* **GIVEN INFORMATION**
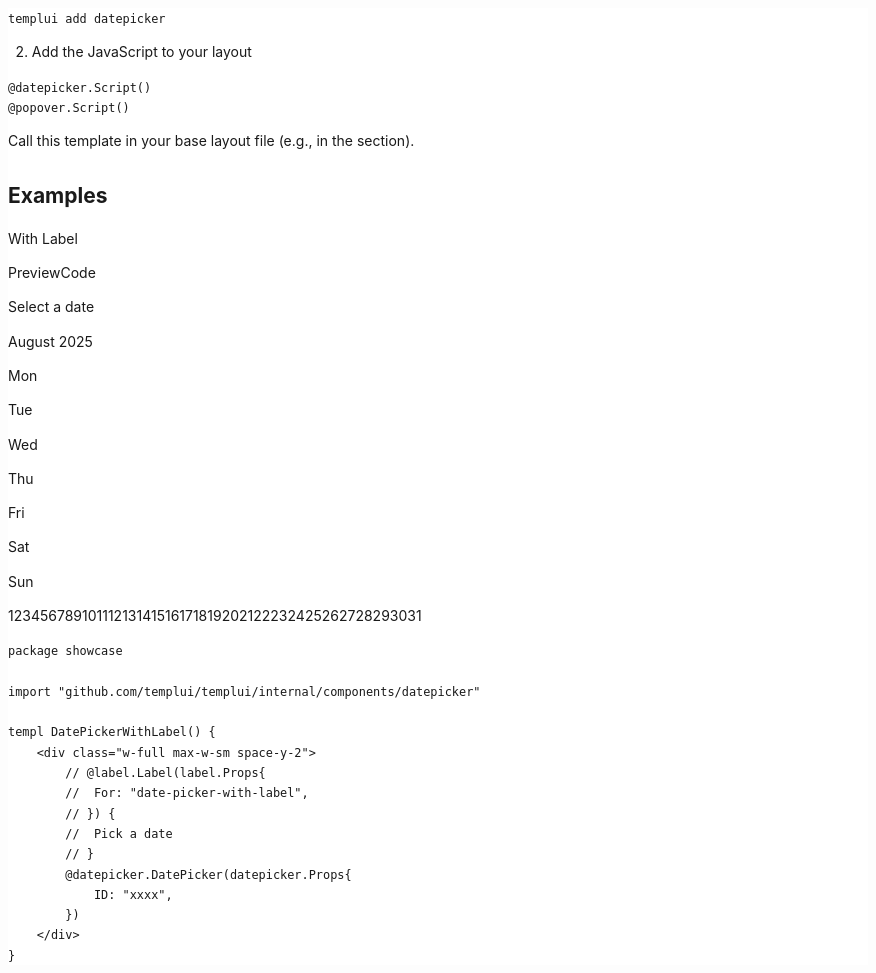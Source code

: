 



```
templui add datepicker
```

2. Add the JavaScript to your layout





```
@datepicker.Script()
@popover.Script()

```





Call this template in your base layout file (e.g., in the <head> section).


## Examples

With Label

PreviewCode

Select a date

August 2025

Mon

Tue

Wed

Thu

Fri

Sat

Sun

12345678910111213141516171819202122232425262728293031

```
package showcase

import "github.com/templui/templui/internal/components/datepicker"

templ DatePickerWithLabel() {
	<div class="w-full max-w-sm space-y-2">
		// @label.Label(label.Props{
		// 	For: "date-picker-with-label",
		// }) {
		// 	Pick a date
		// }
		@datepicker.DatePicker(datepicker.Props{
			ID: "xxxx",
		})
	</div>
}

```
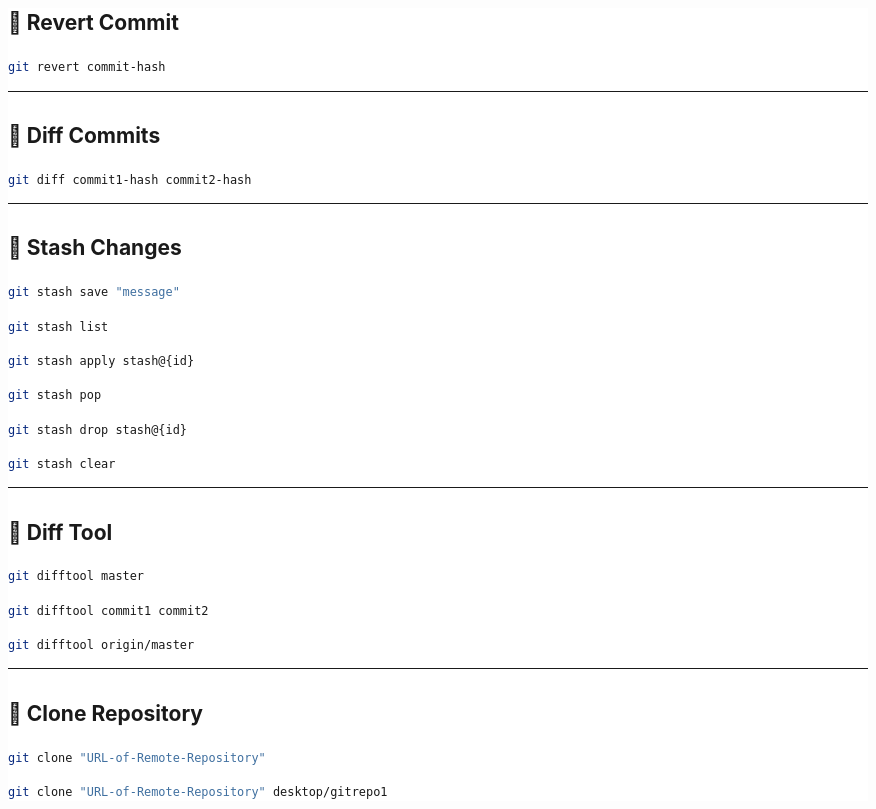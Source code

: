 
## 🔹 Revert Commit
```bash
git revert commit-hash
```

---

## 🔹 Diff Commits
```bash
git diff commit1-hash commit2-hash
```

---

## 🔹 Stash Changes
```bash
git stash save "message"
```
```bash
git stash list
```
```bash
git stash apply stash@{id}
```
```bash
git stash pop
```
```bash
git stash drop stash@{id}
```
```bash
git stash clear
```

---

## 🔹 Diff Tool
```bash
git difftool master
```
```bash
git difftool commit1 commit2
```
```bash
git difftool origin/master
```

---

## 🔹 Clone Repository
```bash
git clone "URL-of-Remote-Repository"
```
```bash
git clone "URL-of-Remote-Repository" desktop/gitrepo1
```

* **WHAT THE EXERCISE ASKS**
Check each line of the data for "Repository". Copy the lines where it turns up.

* **SOLUTION FOR THIS PROBLEM**
## 🔹 Clone Repository
git clone "URL-of-Remote-Repository"
git clone "URL-of-Remote-Repository" desktop/gitrepo1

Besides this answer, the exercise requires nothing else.